***** Records supplied
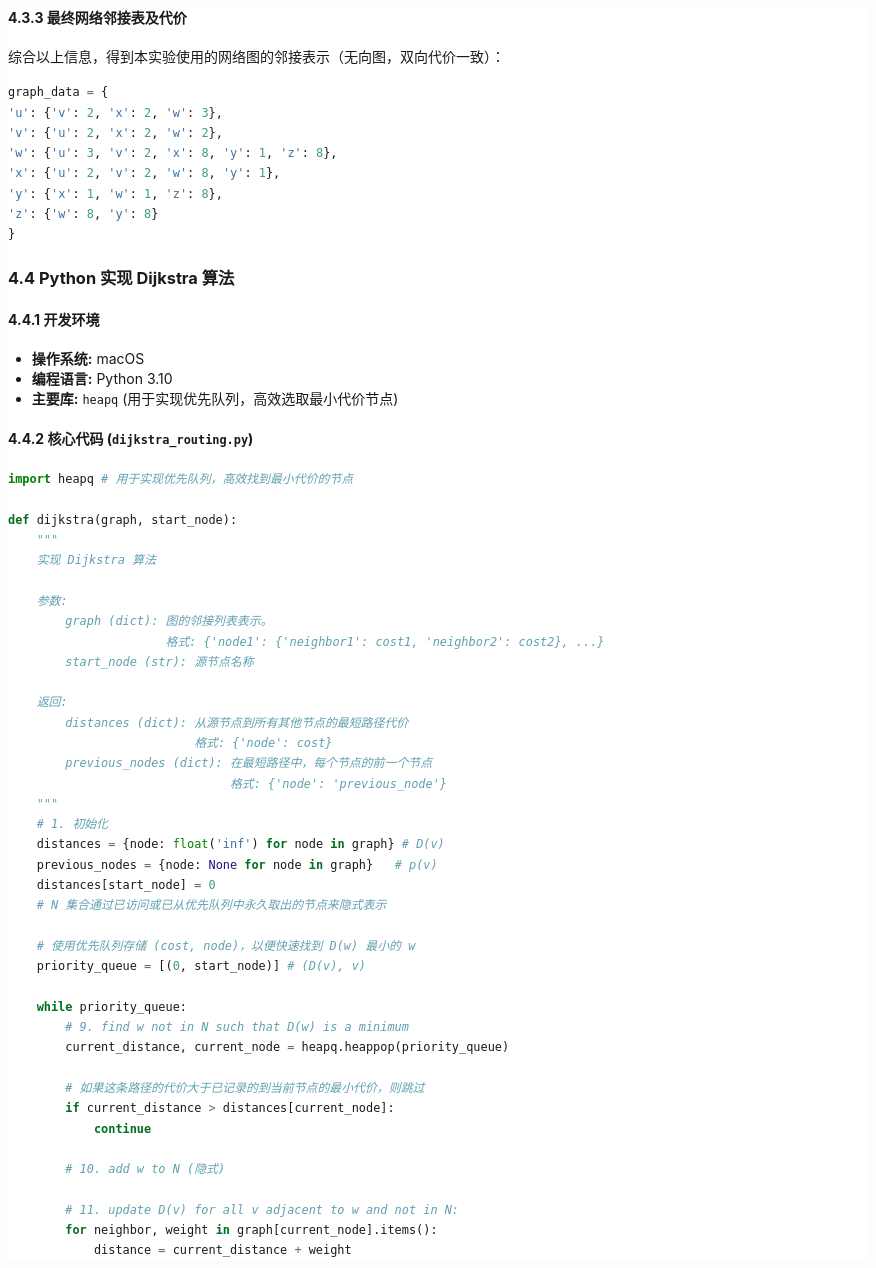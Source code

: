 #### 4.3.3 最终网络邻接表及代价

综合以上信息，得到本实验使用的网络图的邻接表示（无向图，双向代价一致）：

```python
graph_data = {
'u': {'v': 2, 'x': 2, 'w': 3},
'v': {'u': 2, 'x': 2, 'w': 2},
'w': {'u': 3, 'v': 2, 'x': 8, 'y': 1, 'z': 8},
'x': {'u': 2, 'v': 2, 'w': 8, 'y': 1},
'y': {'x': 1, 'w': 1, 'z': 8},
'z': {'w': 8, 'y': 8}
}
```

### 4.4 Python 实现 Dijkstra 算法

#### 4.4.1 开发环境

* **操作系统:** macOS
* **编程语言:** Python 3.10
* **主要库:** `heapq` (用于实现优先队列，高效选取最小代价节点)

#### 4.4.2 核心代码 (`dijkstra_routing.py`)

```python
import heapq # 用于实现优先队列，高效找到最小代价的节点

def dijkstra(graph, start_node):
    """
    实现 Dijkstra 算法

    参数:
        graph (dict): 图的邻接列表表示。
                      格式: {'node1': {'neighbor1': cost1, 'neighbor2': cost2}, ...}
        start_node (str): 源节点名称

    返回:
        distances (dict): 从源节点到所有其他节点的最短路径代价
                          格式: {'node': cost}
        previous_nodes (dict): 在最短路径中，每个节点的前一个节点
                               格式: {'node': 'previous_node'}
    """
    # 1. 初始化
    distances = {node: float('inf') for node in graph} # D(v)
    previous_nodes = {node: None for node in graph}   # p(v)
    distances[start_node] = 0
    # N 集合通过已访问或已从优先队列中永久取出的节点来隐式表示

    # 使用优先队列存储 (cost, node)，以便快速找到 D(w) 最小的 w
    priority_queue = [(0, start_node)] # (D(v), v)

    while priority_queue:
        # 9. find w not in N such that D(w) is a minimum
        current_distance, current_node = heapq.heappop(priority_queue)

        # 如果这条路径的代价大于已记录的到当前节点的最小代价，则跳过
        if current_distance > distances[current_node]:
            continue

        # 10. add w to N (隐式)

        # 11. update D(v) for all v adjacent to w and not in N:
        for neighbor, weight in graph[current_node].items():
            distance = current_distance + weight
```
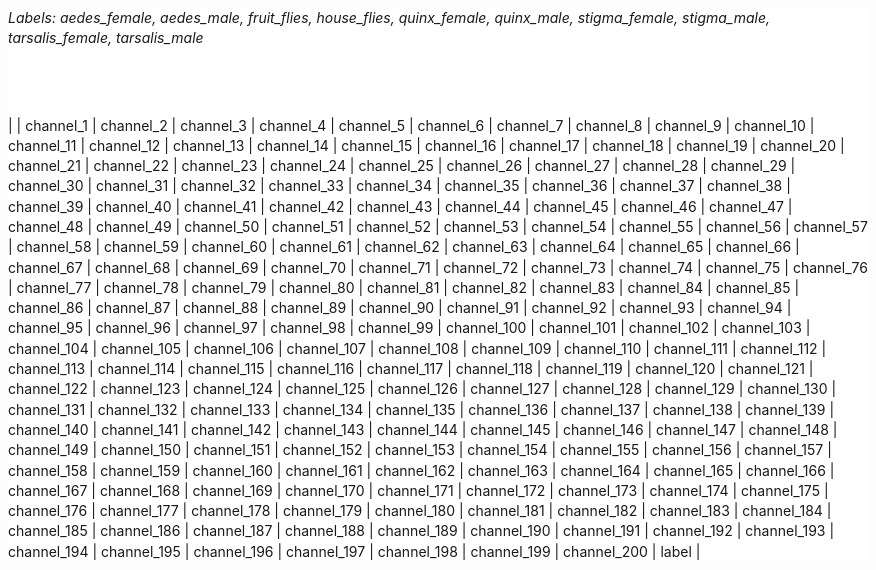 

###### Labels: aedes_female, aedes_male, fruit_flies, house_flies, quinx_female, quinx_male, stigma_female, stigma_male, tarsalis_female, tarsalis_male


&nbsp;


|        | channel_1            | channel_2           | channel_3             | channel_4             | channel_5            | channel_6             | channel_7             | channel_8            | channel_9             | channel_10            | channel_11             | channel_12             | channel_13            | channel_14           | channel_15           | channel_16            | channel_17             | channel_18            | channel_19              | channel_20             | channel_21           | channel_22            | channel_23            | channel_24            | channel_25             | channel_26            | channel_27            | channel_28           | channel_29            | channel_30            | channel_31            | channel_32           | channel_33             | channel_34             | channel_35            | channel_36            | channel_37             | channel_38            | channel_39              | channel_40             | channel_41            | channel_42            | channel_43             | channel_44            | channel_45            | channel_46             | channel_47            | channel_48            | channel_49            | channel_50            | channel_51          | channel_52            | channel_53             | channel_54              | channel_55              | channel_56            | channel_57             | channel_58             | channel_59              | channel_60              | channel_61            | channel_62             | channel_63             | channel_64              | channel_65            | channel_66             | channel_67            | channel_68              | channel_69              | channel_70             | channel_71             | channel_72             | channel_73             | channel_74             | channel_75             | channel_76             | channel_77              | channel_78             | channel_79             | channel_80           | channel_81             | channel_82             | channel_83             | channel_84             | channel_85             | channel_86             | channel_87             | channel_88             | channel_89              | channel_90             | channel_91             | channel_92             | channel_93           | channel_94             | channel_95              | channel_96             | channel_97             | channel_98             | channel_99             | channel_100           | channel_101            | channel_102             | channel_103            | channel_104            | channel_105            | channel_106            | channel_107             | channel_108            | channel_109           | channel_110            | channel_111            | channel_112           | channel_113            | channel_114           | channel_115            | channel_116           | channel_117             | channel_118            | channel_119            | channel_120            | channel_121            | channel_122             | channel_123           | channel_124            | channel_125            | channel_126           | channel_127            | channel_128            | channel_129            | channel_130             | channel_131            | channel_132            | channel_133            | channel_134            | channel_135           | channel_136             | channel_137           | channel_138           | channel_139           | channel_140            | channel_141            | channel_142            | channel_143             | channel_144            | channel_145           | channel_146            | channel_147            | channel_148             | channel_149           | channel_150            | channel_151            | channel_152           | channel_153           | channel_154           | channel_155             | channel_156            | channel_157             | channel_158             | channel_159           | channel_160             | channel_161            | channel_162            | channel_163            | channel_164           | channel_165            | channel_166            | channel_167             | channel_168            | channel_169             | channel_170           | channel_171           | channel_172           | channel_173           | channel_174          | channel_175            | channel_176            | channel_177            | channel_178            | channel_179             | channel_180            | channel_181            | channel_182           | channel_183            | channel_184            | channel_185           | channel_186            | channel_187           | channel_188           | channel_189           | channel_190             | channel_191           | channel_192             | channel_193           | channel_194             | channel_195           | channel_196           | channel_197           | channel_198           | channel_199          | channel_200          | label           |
**********
Required action:
Every line above that includes the word "dict" should be listed.

Result of the exercise:
        graph (dict): 图的邻接列表表示。
        distances (dict): 从源节点到所有其他节点的最短路径代价
        previous_nodes (dict): 在最短路径中，每个节点的前一个节点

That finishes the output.